Closed gordonje closed 8 years ago
Actually, looks like only three of these fields can be cast as integer.
No errors for these three:
select "FILER_ID"::int, "FILER_ID", *
from "F501_502_CD";
select "FILER_ID"::int, "FILER_ID", *
from "CVR_SO_CD";
select "FILER_ID"::int, "FILER_ID", *
from "CVR_CAMPAIGN_DISCLOSURE_CD";
Whereas there are values with non-integer chars in these three:
-- [Error Code: 0, SQL State: 22P02] ERROR: invalid input syntax for integer: "L25358"
select "FILER_ID"::int, "FILER_ID", *
from "CVR_LOBBY_DISCLOSURE_CD";
-- [Error Code: 0, SQL State: 22P02] ERROR: invalid input syntax for integer: "C01851"
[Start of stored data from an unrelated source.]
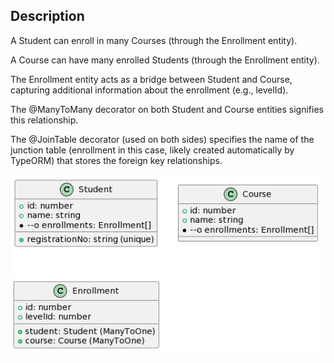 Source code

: ## Description

A Student can enroll in many Courses (through the Enrollment entity).

A Course can have many enrolled Students (through the Enrollment entity).

The Enrollment entity acts as a bridge between Student and Course, capturing additional information about the enrollment (e.g., levelId).

The @ManyToMany decorator on both Student and Course entities signifies this relationship.

The @JoinTable decorator (used on both sides) specifies the name of the junction table (enrollment in this case, likely created automatically by TypeORM) that stores the foreign key relationships.

![Alt text](image.png) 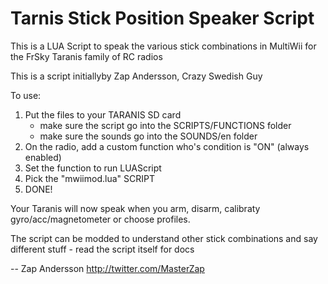 # Tarnis Stick Position Speaker Script

This is a LUA Script to speak the various stick combinations in MultiWii for the FrSky Taranis family of RC radios

This is a script initiallyby Zap Andersson, Crazy Swedish Guy

To use:

1. Put the files to your TARANIS SD card
    - make sure the script go into the SCRIPTS/FUNCTIONS folder
    - make sure the sounds go into the SOUNDS/en folder
2. On the radio, add a custom function who's condition is "ON" (always enabled)
3. Set the function to run LUAScript
4. Pick the "mwiimod.lua" SCRIPT
5. DONE! 


Your Taranis will now speak when you arm, disarm, calibraty gyro/acc/magnetometer or choose profiles.

The script can be modded to understand other stick combinations and say different stuff - read the script itself for docs


-- Zap Andersson
   http://twitter.com/MasterZap
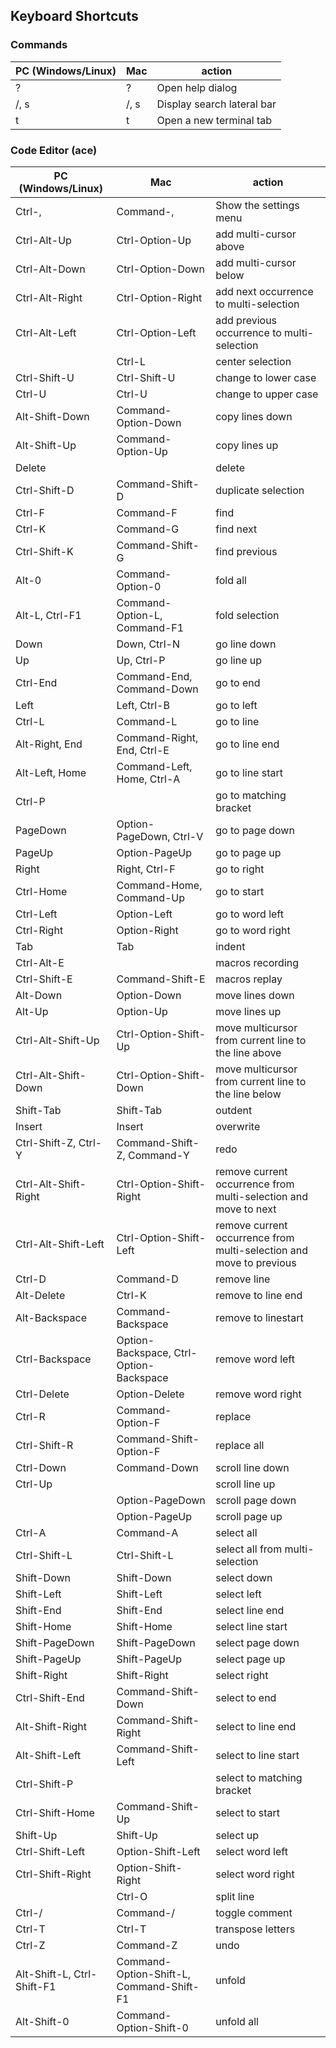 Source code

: ## Keyboard Shortcuts

### Commands


| PC (Windows/Linux)             | Mac                            | action                         |
|-------------------------------|-------------------------------|-------------------------------|
| ? | ? | Open help dialog |
| /, s | /, s | Display search lateral bar |
| t | t | Open a new terminal tab |



### Code Editor (ace)


| PC (Windows/Linux)             | Mac                            | action                         |
|-------------------------------|-------------------------------|-------------------------------|
| Ctrl-, | Command-, | Show the settings menu |
| Ctrl-Alt-Up | Ctrl-Option-Up | add multi-cursor above |
| Ctrl-Alt-Down | Ctrl-Option-Down | add multi-cursor below |
| Ctrl-Alt-Right | Ctrl-Option-Right | add next occurrence to multi-selection |
| Ctrl-Alt-Left | Ctrl-Option-Left | add previous occurrence to multi-selection |
|  | Ctrl-L | center selection |
| Ctrl-Shift-U | Ctrl-Shift-U | change to lower case |
| Ctrl-U | Ctrl-U | change to upper case |
| Alt-Shift-Down | Command-Option-Down | copy lines down |
| Alt-Shift-Up | Command-Option-Up | copy lines up |
| Delete |  | delete |
| Ctrl-Shift-D | Command-Shift-D | duplicate selection |
| Ctrl-F | Command-F | find |
| Ctrl-K | Command-G | find next |
| Ctrl-Shift-K | Command-Shift-G | find previous |
| Alt-0 | Command-Option-0 | fold all |
| Alt-L, Ctrl-F1 | Command-Option-L, Command-F1 | fold selection |
| Down | Down, Ctrl-N | go line down |
| Up | Up, Ctrl-P | go line up |
| Ctrl-End | Command-End, Command-Down | go to end |
| Left | Left, Ctrl-B | go to left |
| Ctrl-L | Command-L | go to line |
| Alt-Right, End | Command-Right, End, Ctrl-E | go to line end |
| Alt-Left, Home | Command-Left, Home, Ctrl-A | go to line start |
| Ctrl-P |  | go to matching bracket |
| PageDown | Option-PageDown, Ctrl-V | go to page down |
| PageUp | Option-PageUp | go to page up |
| Right | Right, Ctrl-F | go to right |
| Ctrl-Home | Command-Home, Command-Up | go to start |
| Ctrl-Left | Option-Left | go to word left |
| Ctrl-Right | Option-Right | go to word right |
| Tab | Tab | indent |
| Ctrl-Alt-E |  | macros recording |
| Ctrl-Shift-E | Command-Shift-E | macros replay |
| Alt-Down | Option-Down | move lines down |
| Alt-Up | Option-Up | move lines up |
| Ctrl-Alt-Shift-Up | Ctrl-Option-Shift-Up | move multicursor from current line to the line above |
| Ctrl-Alt-Shift-Down | Ctrl-Option-Shift-Down | move multicursor from current line to the line below |
| Shift-Tab | Shift-Tab | outdent |
| Insert | Insert | overwrite |
| Ctrl-Shift-Z, Ctrl-Y | Command-Shift-Z, Command-Y | redo |
| Ctrl-Alt-Shift-Right | Ctrl-Option-Shift-Right | remove current occurrence from multi-selection and move to next |
| Ctrl-Alt-Shift-Left | Ctrl-Option-Shift-Left | remove current occurrence from multi-selection and move to previous |
| Ctrl-D | Command-D | remove line |
| Alt-Delete | Ctrl-K | remove to line end |
| Alt-Backspace | Command-Backspace | remove to linestart |
| Ctrl-Backspace | Option-Backspace, Ctrl-Option-Backspace | remove word left |
| Ctrl-Delete | Option-Delete | remove word right |
| Ctrl-R | Command-Option-F | replace |
| Ctrl-Shift-R | Command-Shift-Option-F | replace all |
| Ctrl-Down | Command-Down | scroll line down |
| Ctrl-Up |  | scroll line up |
|  | Option-PageDown | scroll page down |
|  | Option-PageUp | scroll page up |
| Ctrl-A | Command-A | select all |
| Ctrl-Shift-L | Ctrl-Shift-L | select all from multi-selection |
| Shift-Down | Shift-Down | select down |
| Shift-Left | Shift-Left | select left |
| Shift-End | Shift-End | select line end |
| Shift-Home | Shift-Home | select line start |
| Shift-PageDown | Shift-PageDown | select page down |
| Shift-PageUp | Shift-PageUp | select page up |
| Shift-Right | Shift-Right | select right |
| Ctrl-Shift-End | Command-Shift-Down | select to end |
| Alt-Shift-Right | Command-Shift-Right | select to line end |
| Alt-Shift-Left | Command-Shift-Left | select to line start |
| Ctrl-Shift-P |  | select to matching bracket |
| Ctrl-Shift-Home | Command-Shift-Up | select to start |
| Shift-Up | Shift-Up | select up |
| Ctrl-Shift-Left | Option-Shift-Left | select word left |
| Ctrl-Shift-Right | Option-Shift-Right | select word right |
|  | Ctrl-O | split line |
| Ctrl-/ | Command-/ | toggle comment |
| Ctrl-T | Ctrl-T | transpose letters |
| Ctrl-Z | Command-Z | undo |
| Alt-Shift-L, Ctrl-Shift-F1 | Command-Option-Shift-L, Command-Shift-F1 | unfold |
| Alt-Shift-0 | Command-Option-Shift-0 | unfold all |

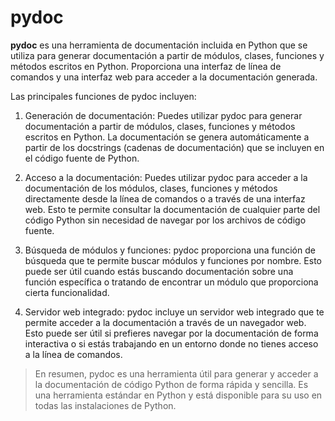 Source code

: 
# pydoc

**pydoc** es una herramienta de documentación incluida en Python que se utiliza para generar documentación a partir de módulos, clases, funciones y métodos escritos en Python. Proporciona una interfaz de línea de comandos y una interfaz web para acceder a la documentación generada.

Las principales funciones de pydoc incluyen:

1. Generación de documentación: Puedes utilizar pydoc para generar documentación a partir de módulos, clases, funciones y métodos escritos en Python. La documentación se genera automáticamente a partir de los docstrings (cadenas de documentación) que se incluyen en el código fuente de Python.

2. Acceso a la documentación: Puedes utilizar pydoc para acceder a la documentación de los módulos, clases, funciones y métodos directamente desde la línea de comandos o a través de una interfaz web. Esto te permite consultar la documentación de cualquier parte del código Python sin necesidad de navegar por los archivos de código fuente.

3. Búsqueda de módulos y funciones: pydoc proporciona una función de búsqueda que te permite buscar módulos y funciones por nombre. Esto puede ser útil cuando estás buscando documentación sobre una función específica o tratando de encontrar un módulo que proporciona cierta funcionalidad.

4. Servidor web integrado: pydoc incluye un servidor web integrado que te permite acceder a la documentación a través de un navegador web. Esto puede ser útil si prefieres navegar por la documentación de forma interactiva o si estás trabajando en un entorno donde no tienes acceso a la línea de comandos.

>En resumen, pydoc es una herramienta útil para generar y acceder a la documentación de código Python de forma rápida y sencilla. Es una herramienta estándar en Python y está disponible para su uso en todas las instalaciones de Python. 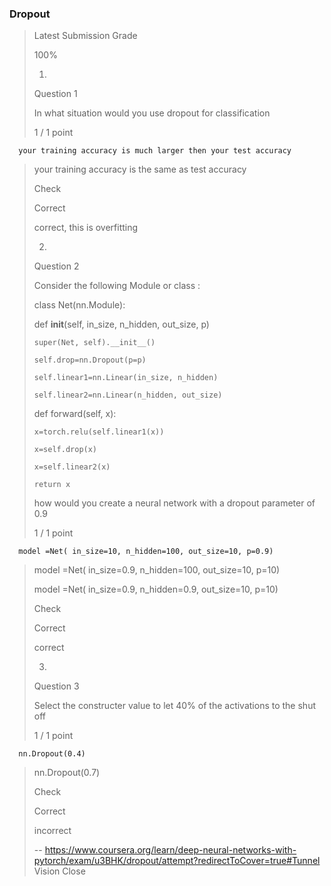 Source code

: ### Dropout
> 
> Latest Submission Grade
> 
> 100%
> 
> 1.
> 
> Question 1
> 
> In what situation would you use dropout for classification
> 
> 1 / 1 point
> 

      your training accuracy is much larger then your test accuracy 
> 
>  your training accuracy is the same as test accuracy 
> 
> Check
> 
> Correct
> 
> correct, this is overfitting
> 
> 2.
> 
> Question 2
> 
> Consider the following Module or class :
> 
> class Net(nn.Module):
> 
>   def __init__(self, in_size, n_hidden, out_size, p)
> 
>     super(Net, self).__init__()
> 
>     self.drop=nn.Dropout(p=p)
> 
>     self.linear1=nn.Linear(in_size, n_hidden)
> 
>     self.linear2=nn.Linear(n_hidden, out_size)
> 
>   def forward(self, x):
> 
>     x=torch.relu(self.linear1(x))
> 
>     x=self.drop(x)
> 
>     x=self.linear2(x)
> 
>     return x
> 
> 
> how would you create a neural network with a dropout parameter of 0.9
> 
> 1 / 1 point
> 

      model =Net( in_size=10, n_hidden=100, out_size=10, p=0.9) 
> 
>  model =Net( in_size=0.9, n_hidden=100, out_size=10, p=10) 
> 
>  model =Net( in_size=0.9, n_hidden=0.9, out_size=10, p=10) 
> 
> Check
> 
> Correct
> 
> correct
> 
> 3.
> 
> Question 3
> 
> Select the constructer value to let 40% of the activations to the shut off
> 
> 1 / 1 point
> 

      nn.Dropout(0.4) 
> 
>  nn.Dropout(0.7) 
> 
> Check
> 
> Correct
> 
> incorrect
>
> -- https://www.coursera.org/learn/deep-neural-networks-with-pytorch/exam/u3BHK/dropout/attempt?redirectToCover=true#Tunnel Vision Close
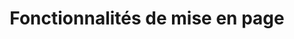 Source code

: ﻿---
title: Fonctionnalités de mise en page
type: docs
weight: 60
url: /fr/net/page-setup-features/
---
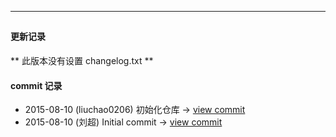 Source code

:     
---
## 
#### 更新记录
    
** 此版本没有设置 changelog.txt **
    
    
#### commit 记录
    
- 2015-08-10 (liuchao0206) 初始化仓库 -> [view commit](https://github.com/RNTD/AndroidOpenSDK/commit/9cad9e1adff8639bdd7a2113da6f3a0e4140c38a)
- 2015-08-10 (刘超) Initial commit -> [view commit](https://github.com/RNTD/AndroidOpenSDK/commit/14dfdad6acb23d1cc15bcb887c203d5a414f118c)    
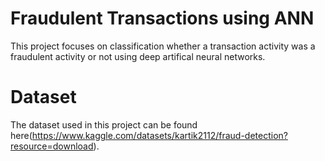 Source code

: # Fraudulent Transactions using ANN
This project focuses on classification whether a transaction activity was a fraudulent activity or not using deep artifical neural networks.

# Dataset
The dataset used in this project can be found here(https://www.kaggle.com/datasets/kartik2112/fraud-detection?resource=download).
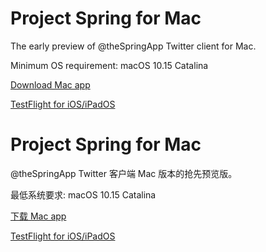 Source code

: # Project Spring for Mac
The early preview of @theSpringApp Twitter client for Mac.

Minimum OS requirement: macOS 10.15 Catalina

[Download Mac app](https://github.com/JunyuKuang/Spring-for-Mac/releases/download/64526c6/Spring.zip?dl=1)

[TestFlight for iOS/iPadOS](https://testflight.apple.com/join/cLXi3ov0)

# Project Spring for Mac
@theSpringApp Twitter 客户端 Mac 版本的抢先预览版。

最低系统要求: macOS 10.15 Catalina

[下载 Mac app](https://github.com/JunyuKuang/Spring-for-Mac/releases/download/64526c6/Spring.zip?dl=1)

[TestFlight for iOS/iPadOS](https://testflight.apple.com/join/cLXi3ov0)
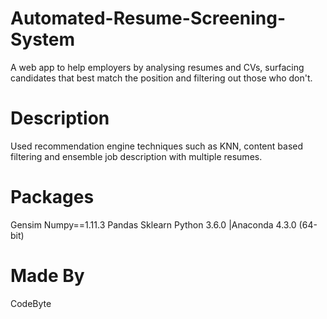 # Automated-Resume-Screening-System
A web app to help employers by analysing resumes and CVs, surfacing candidates that best match the position and filtering out those who don't.

# Description
Used recommendation engine techniques such as KNN, content based filtering and ensemble  job description with multiple resumes.

# Packages
Gensim
Numpy==1.11.3
Pandas
Sklearn
Python 3.6.0 |Anaconda 4.3.0 (64-bit)
# Made By
CodeByte

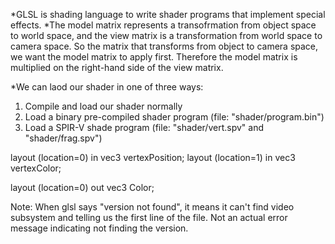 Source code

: *GLSL is shading language to write shader programs that implement special effects.
*The model matrix represents a transofrmation from object space to world space, and the view matrix is a transformation from
world space to camera space. So the matrix that transforms from object to camera space, we want the model matrix to apply first. Therefore
the model matrix is multiplied on the right-hand side of the view matrix.

*We can laod our shader in one of three ways:
1) Compile and load our shader normally
2) Load a binary pre-compiled shader program   (file: "shader/program.bin")
3) Load a SPIR-V shade program  (file: "shader/vert.spv" and "shader/frag.spv")


layout (location=0) in vec3 vertexPosition;
layout (location=1) in vec3 vertexColor;

layout (location=0) out vec3 Color;

Note: When glsl says "version not found", it means it can't find video subsystem and
telling us the first line of the file. Not an actual error message indicating not finding
the version.
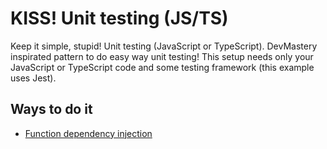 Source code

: # KISS! Unit testing (JS/TS) 


Keep it simple, stupid! Unit testing (JavaScript or TypeScript).
DevMastery inspirated pattern to do easy way unit testing! This setup needs only your JavaScript or TypeScript code and some testing framework (this example uses Jest). 

## Ways to do it

* [Function dependency injection](https://github.com/hetu2/KISS-Unit-testing/tree/main/src/function-dependency-injection)
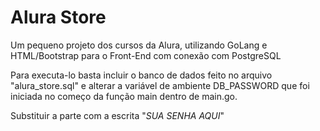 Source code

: # Alura Store

Um pequeno projeto dos cursos da Alura, utilizando GoLang e HTML/Bootstrap para o Front-End com conexão com PostgreSQL

Para executa-lo basta incluir o banco de dados feito no arquivo "alura_store.sql" e alterar a variável de ambiente DB_PASSWORD que foi iniciada no começo da função main dentro de main.go.

Substituir a parte com a escrita "_SUA SENHA AQUI_"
select "FILER_ID"::int, "FILER_ID", *
from "EFS_FILING_LOG_CD";
-- [Error Code: 0, SQL State: 22P02] ERROR: invalid input syntax for integer: "L22607"
select "FILER_ID"::int, "FILER_ID", *
from "CVR_REGISTRATION_CD";
Actually...hold up...those three seemingly safe queries above might not actually be.
The FILER_ID
column on the CVR_SO_CD
table is safe. There are no values with non-numeric characters:
SELECT "FILER_ID"
FROM "CVR_SO_CD"
WHERE "FILER_ID" ~ E'\D';
On the F501_502_CD
table, there 9,856 distinct FILER_ID
values:
SELECT COUNT(*)
FROM (
SELECT DISTINCT "FILER_ID"
FROM "F501_502_CD"
WHERE "FILER_ID" is not NULL and "FILER_ID" <> ''
) as foo;
And five of these include non-numeric characters:
SELECT "FILER_ID"
FROM "F501_502_CD"
WHERE "FILER_ID" ~ E'\D';
These:
FILER_ID
--------
CA
R98*4826
R98*3760
R98*1282
R98*4402
There are also 459 F501_502_CD
records with negative integer FILER_ID
values. Not sure what the hell is going on with that.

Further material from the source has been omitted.